WATCH LIST: Here are some things to look at, West Virginia-wise


A sled where you’re the reindeer …

Josh Lewis is a fitness guru/monster, founder of Grindtime Fitness in Charleston, W.Va., and rising videographer. He recently added drone capabilities to his fitness video productions. This one he just released, madly pulling a heavy metal sled around Charleston, West Virginia, is pretty hilarious and well-done. It should come with a caveat: “Kids! Don’t try hauling a heavy metal sled around your capital city unless you’re in really, really, REALLY good shape!”


A very brassy “Country Roads”

One day, I may revive a feature from my first West Virginia blog, in which I scoured the web for offbeat versions by performers, bands, and strange people of John Denver’s “Country Roads,” possibly the single most recognized song globally. There are some pretty screwball versions out there like this syncopated hoedown and this one by Toots and the Maytalls — which substitutes “West Jamaica” for “West Virginia,” seriously messing with one’s GPS coordination within the lyrics. (Here are 313 different other versions to explore).

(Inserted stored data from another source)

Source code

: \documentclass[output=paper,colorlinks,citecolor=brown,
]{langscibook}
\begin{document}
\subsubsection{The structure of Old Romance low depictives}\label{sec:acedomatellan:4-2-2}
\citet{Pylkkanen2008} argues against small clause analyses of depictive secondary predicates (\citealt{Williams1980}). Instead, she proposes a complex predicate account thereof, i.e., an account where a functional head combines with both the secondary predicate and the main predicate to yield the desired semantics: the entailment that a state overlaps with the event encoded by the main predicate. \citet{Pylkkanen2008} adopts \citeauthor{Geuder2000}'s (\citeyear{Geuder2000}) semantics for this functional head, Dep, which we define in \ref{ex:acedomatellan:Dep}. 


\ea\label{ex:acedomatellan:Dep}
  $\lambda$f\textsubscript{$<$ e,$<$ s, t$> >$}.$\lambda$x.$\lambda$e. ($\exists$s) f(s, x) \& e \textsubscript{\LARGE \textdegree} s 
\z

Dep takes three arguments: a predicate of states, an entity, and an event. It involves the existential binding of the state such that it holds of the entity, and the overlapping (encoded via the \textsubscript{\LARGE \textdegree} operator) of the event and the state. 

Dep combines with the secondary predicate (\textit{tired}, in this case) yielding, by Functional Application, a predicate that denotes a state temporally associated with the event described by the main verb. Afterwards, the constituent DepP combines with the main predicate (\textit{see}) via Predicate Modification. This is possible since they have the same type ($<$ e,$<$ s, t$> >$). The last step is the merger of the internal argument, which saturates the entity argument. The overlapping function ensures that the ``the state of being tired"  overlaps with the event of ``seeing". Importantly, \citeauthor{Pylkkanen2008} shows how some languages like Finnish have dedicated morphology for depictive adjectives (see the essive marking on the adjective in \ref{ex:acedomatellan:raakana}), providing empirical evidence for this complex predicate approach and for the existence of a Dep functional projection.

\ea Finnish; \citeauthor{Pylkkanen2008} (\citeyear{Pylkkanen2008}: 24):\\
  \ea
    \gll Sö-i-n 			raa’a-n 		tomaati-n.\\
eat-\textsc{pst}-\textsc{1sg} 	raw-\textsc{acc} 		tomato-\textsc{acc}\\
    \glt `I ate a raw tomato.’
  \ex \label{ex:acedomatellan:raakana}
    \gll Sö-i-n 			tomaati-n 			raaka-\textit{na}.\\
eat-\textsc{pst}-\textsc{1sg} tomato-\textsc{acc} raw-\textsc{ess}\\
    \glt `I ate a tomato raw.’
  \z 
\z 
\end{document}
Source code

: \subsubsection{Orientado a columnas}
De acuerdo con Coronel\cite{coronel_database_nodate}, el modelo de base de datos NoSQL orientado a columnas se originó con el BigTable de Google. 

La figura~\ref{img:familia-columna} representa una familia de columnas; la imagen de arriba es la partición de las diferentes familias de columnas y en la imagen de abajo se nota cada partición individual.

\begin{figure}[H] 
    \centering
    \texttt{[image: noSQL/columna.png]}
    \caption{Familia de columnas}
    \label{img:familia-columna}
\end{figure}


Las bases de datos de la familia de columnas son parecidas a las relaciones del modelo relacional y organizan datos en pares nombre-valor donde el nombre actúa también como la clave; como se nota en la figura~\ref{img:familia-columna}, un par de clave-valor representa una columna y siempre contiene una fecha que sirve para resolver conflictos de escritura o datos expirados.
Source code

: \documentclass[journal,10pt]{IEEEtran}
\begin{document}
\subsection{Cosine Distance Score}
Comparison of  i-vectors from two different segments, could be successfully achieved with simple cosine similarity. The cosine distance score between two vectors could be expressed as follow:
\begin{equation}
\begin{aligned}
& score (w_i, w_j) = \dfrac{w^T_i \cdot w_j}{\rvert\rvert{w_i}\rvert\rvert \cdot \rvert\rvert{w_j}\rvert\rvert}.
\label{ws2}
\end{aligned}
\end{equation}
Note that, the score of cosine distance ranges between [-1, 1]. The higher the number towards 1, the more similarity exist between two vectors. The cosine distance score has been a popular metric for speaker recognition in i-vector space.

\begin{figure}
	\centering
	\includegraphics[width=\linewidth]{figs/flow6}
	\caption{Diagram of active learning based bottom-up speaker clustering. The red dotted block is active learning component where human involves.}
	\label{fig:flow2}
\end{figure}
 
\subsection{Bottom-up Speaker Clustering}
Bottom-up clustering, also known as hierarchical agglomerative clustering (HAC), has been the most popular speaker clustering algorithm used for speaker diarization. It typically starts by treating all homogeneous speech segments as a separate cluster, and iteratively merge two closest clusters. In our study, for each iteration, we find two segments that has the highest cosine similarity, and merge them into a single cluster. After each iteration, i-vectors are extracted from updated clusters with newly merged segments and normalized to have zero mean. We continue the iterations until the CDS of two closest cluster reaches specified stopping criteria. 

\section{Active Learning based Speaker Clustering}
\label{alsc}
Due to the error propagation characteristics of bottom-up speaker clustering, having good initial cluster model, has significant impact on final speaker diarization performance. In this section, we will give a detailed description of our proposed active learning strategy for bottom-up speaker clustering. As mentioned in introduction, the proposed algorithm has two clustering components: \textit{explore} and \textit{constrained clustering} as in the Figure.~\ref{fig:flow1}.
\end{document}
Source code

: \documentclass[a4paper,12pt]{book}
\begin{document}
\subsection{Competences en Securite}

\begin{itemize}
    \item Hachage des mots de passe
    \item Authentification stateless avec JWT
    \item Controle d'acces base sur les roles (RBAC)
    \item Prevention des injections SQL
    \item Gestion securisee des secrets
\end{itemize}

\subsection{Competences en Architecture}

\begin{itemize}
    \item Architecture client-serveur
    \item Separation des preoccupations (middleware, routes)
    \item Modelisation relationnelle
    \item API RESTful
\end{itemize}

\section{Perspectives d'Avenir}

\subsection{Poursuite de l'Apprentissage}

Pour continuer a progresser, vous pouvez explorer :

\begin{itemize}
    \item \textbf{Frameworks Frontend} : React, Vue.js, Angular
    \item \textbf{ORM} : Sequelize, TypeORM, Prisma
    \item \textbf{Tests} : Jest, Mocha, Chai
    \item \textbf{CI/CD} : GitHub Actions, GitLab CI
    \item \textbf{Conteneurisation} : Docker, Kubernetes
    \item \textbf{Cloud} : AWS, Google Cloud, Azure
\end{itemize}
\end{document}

The version below has a real Aaron Copland vibe to it, and is a genuine pleasure. “Almost Heaven: Variations on ‘Country Roads,'” was composed by Delford Chaffin and performed by the Kanawha Valley Community Band at Kanawha State Forest on June 19, 2022, as part of the group’s 23rd Anniversary FestivALL Concert, while also honoring West Virginia’s 158th Birthday, Father’s Day and Juneteenth. The concert was dedicated to the memory of Karen Winter, a longtime member of the bands’ flute section who recently passed away.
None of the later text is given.